Et pour tenter de rassurer, le Ministre des Finances a annoncé la fin du processus de paiement dans les 72 heures, c’est-à-dire au plus tard le 20 février tout le processus de paie sera bouclé. Pour autant, il n’a pipé mot si la paie de février va débuter à temps et se clôturer dans les délais requis.

Les chiffres contredisent les assurances du Gouvernement

On peut beau se cacher derrière les contraintes techniques pour justifier le retard dans la paie du mois de janvier 2026 des agents de l’Etat mais la réalité des chiffres explique mieux la situation des finances publiques de la RDC. L’on se rappelle que des milliers des agents et fonctionnaires de l’Etat ont passé les festivités de fin d’année 2025 sans leur pécule. Et aucune explication plausible n’a été donnée.

Les chiffres du compte de l’Etat expliquent mieux la situation de nos finances publiques. L’exercice 2025 s’est clôturé avec un déficit du compte du trésor de plus de 5.297,8 milliards de CDF contre un déficit programmé de 4.836,1 milliards de CDF. Et le Gouvernement a été contraint de comblé ce déficit du compte du Trésor par les emprunts sur le marché des Bons et Obligations du Trésor et par une quotité d’appui budgétaires des partenaires financiers internationaux dont le FMI et la Banque mondiale.

Cependant, à analyser de près le compte du trésor, l’on voit les dépenses que le gouvernement a privilégiées. Tenez, le fonctionnement des ministères du Gouvernement et des institutions de la République a englouti 4.214,4 milliards de CDF (1,529 milliard USD) en 2025, en dépassement budgétaire de 18%, selon les chiffres de la Banque centrale du Congo.

Alors que les emprunts sur le marché des Bons et Obligations du Trésor ont culminé à plus de 2 milliards USD au cours de l’exercice  2025, les dépenses d’investissement sur base des ressources internes n’ont été que de 2.905,3 milliards de CDF (à peine 1 milliard USD). Et pourtant, le budget initial 2025 prévoyait de miser jusqu’à 7,1 milliards USD pour les dépenses d’investissements nécessaires pour le développement du pays.

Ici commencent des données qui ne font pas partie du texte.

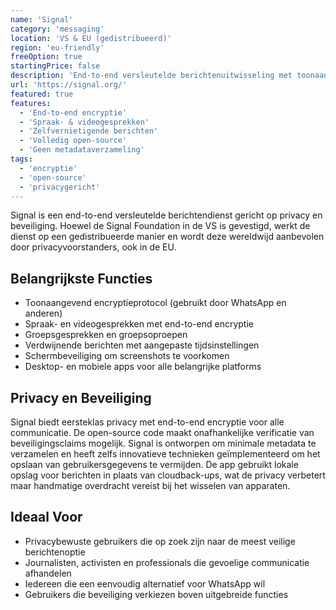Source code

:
 ```yaml
---
name: 'Signal'
category: 'messaging'
location: 'VS & EU (gedistribueerd)'
region: 'eu-friendly'
freeOption: true
startingPrice: false
description: 'End-to-end versleutelde berichtenuitwisseling met toonaangevende beveiliging.'
url: 'https://signal.org/'
featured: true
features:
  - 'End-to-end encryptie'
  - 'Spraak- & videogesprekken'
  - 'Zelfvernietigende berichten'
  - 'Volledig open-source'
  - 'Geen metadataverzameling'
tags:
  - 'encryptie'
  - 'open-source'
  - 'privacygericht'
---
```


Signal is een end-to-end versleutelde berichtendienst gericht op privacy en beveiliging. Hoewel de Signal Foundation in de VS is gevestigd, werkt de dienst op een gedistribueerde manier en wordt deze wereldwijd aanbevolen door privacyvoorstanders, ook in de EU.

## Belangrijkste Functies

- Toonaangevend encryptieprotocol (gebruikt door WhatsApp en anderen)
- Spraak- en videogesprekken met end-to-end encryptie
- Groepsgesprekken en groepsoproepen
- Verdwijnende berichten met aangepaste tijdsinstellingen
- Schermbeveiliging om screenshots te voorkomen
- Desktop- en mobiele apps voor alle belangrijke platforms

## Privacy en Beveiliging

Signal biedt eersteklas privacy met end-to-end encryptie voor alle communicatie. De open-source code maakt onafhankelijke verificatie van beveiligingsclaims mogelijk. Signal is ontworpen om minimale metadata te verzamelen en heeft zelfs innovatieve technieken geïmplementeerd om het opslaan van gebruikersgegevens te vermijden. De app gebruikt lokale opslag voor berichten in plaats van cloudback-ups, wat de privacy verbetert maar handmatige overdracht vereist bij het wisselen van apparaten.

## Ideaal Voor

- Privacybewuste gebruikers die op zoek zijn naar de meest veilige berichtenoptie
- Journalisten, activisten en professionals die gevoelige communicatie afhandelen
- Iedereen die een eenvoudig alternatief voor WhatsApp wil
- Gebruikers die beveiliging verkiezen boven uitgebreide functies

Bien plus, au cours du mois de janvier 2026, l’on voit que le Gouvernement, dans ses dépenses, continue à privilégier le fonctionnement des ministères et des ministères. Pour le seul mois de janvier 2026, plus de 534,0 milliards de CDF ont été dépensé pour le fonctionnement des ministères et institutions de la République, en dépassement budgétaire de 31%.

Il apparait clairement que l’Exécutif national foule au pied la discipline et l’orthodoxie budgétaire. Au point que l’essentiel des revenus de l’Etat sont affectés aux dépenses courantes au détriment des dépenses d’investissement nécessaires pour le développement de la RDC.